O'Brien's Tonight countdown kicks into full throttle
05/26/09 02:15 PM
By ED BARK
Let the record show that Conan O'Brien isn't a kid anymore, even if acting his age still isn't an option.
Jay Leno had just turned 42 when he took over NBC's storied Tonight Show on May 25, 1992. And his predecessor, Johnny Carson, was still a few weeks shy of his 37th birthday when he first helmed Tonight on Oct. 1, 1962.
O'Brien, as he manfully volunteered during a teleconference Tuesday, is now 46 years old with two kids after first auditioning as a relative 29-year-old nobody to supplant David Letterman on NBC's Late Night.
"I've changed since then, and I expect this show to change me a little bit more," he says of Tonight, which will be his starting on June 1st.
He's been off the air since Feb. 20th, but "It has in no way been a break," O'Brien says. Two days after bequeathing Late Night to Jimmy Fallon, he began a four-and-a-half week tour of NBC affiliate stations. Then it was on to L.A., where "we hit the ground running" while Leno slowly started to straddle the world between Tonight and a new weeknight prime-time show scheduled to premiere in September.
O'Brien, who begins many a sentence with "Ya know, it's funny," has been in the paddock for a full five years after NBC announced its Tonight succession pattern. But now the big prize is coming fast, with Leno abdicating on Friday and O'Brien appearing as his last guest before welcoming Will Ferrell and Pearl Jam this Monday.
"If nothing else, it gets me on the Tonight Show 48 hours earlier," he says of Friday's sit-down with Leno.
O'Brien's Tonight will originate from a new art deco-ish studio built on the Universal Studios lot. O'Brien says he told designers that he wanted things to "look elegant" in keeping with the show's generation-spanning history. "The space itself I think should be beautiful . . . I'm a jackass. There's no changing that. But I want guests to look good on this set."
The Tonight theme will be "turbo-charged" a bit, he says, with "different horn pieces here and there."
His monologues likely will be shorter than Leno's on most nights. O'Brien's sense of humor is more more attuned to "what visually would look funny," he says. Leno thinks more about "what would be good in a monologue." So expect more sketch humor from the new host, with his old Late Night buddy, Andy Richter, regularly in tow.
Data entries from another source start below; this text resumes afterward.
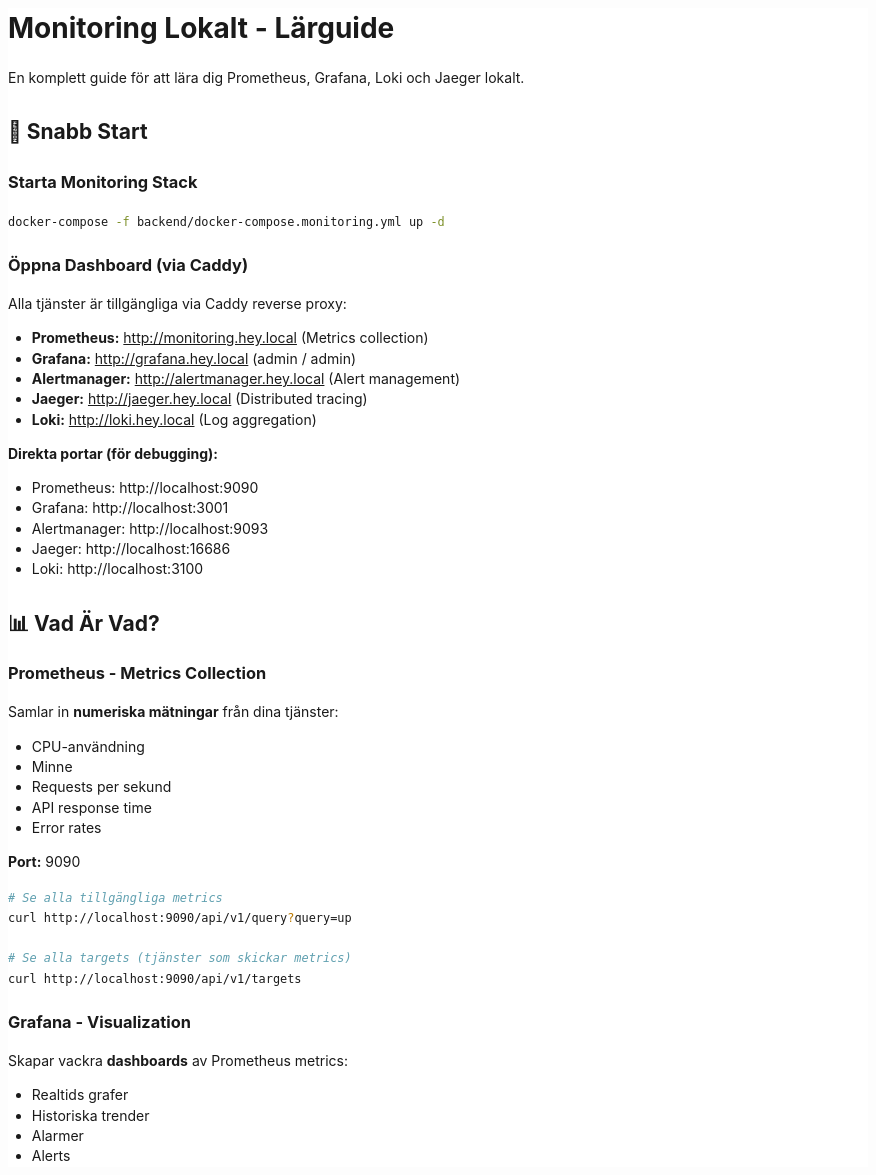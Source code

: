 # Monitoring Lokalt - Lärguide

En komplett guide för att lära dig Prometheus, Grafana, Loki och Jaeger lokalt.

## 🚀 Snabb Start

### Starta Monitoring Stack

```bash
docker-compose -f backend/docker-compose.monitoring.yml up -d
```

### Öppna Dashboard (via Caddy)

Alla tjänster är tillgängliga via Caddy reverse proxy:

- **Prometheus:** http://monitoring.hey.local (Metrics collection)
- **Grafana:** http://grafana.hey.local (admin / admin)
- **Alertmanager:** http://alertmanager.hey.local (Alert management)
- **Jaeger:** http://jaeger.hey.local (Distributed tracing)
- **Loki:** http://loki.hey.local (Log aggregation)

**Direkta portar (för debugging):**
- Prometheus: http://localhost:9090
- Grafana: http://localhost:3001
- Alertmanager: http://localhost:9093
- Jaeger: http://localhost:16686
- Loki: http://localhost:3100

## 📊 Vad Är Vad?

### **Prometheus** - Metrics Collection
Samlar in **numeriska mätningar** från dina tjänster:
- CPU-användning
- Minne
- Requests per sekund
- API response time
- Error rates

**Port:** 9090

```bash
# Se alla tillgängliga metrics
curl http://localhost:9090/api/v1/query?query=up

# Se alla targets (tjänster som skickar metrics)
curl http://localhost:9090/api/v1/targets
```

### **Grafana** - Visualization
Skapar vackra **dashboards** av Prometheus metrics:
- Realtids grafer
- Historiska trender
- Alarmer
- Alerts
"People laugh when they just think of me being in Los Angeles," says O'Brien, whose Late Night originated from New York for 16 years. So in the early going, look for ample doses of stranger-in-a-strange-land humor, with the pale-skinned, carrot-topped host no more likely to be caught sunbathing than to welcome Joe Piscopo as a guest.
He's pretty much loading up in the first week. Tom Hanks and Green Day are scheduled to pop in on Tuesday, followed by Julia Louis-Dreyfus, Bradley Cooper and Sheryl Crow (Wednesday); Gwyneth Paltrow and the John Mayer Trio (Thursday) and Ryan Seacrest and Chickenfoot (Friday).
Leno's presence in prime-time will mean four nightly doses of comedy/talk on NBC, in addition to O'Brien's competition on CBS, ABC and TBS, which will be launching a new George Lopez talk show this fall.
"I think at some point my show is going to have to morph into a detective show," O'Brien said. "Murder, She Wrote with a slightly different demo."
He already misses the "street culture" of New York, where O'Brien regularly walked amid the city's passing parade. "If you walk down the street here, people think you're off your meds."
O'Brien reportedly was as surprised as anyone upon learning that he'd again be Leno's followup act. But there's no rivalry or bad blood, he insists. "He's happy, I'm happy and that's actually been kind of a godsend."
Late Night staples such as "In the Year 2000." Triumph the Insult Comic Dog, the Pale Force misadventures and maybe even The Masturbating Bear are likely to make the transition to Tonight, he said. But new bits of course will emerge, with Universal Studios at his full disposal.
""We've been told that anything you want to play with is yours to play with," O'Brien says. "This is like being in one of those McDonald's playlands."
Above all, he'll trust his gut, having learned over the years that "funny is just funny. Stuff that really makes me laugh hard works on other people."
"The worst mistake I could make would be to over-think it," O'Brien says of his overall approach.
In that sense one must still be impetuous -- even at an advanced age as Tonight hosts go.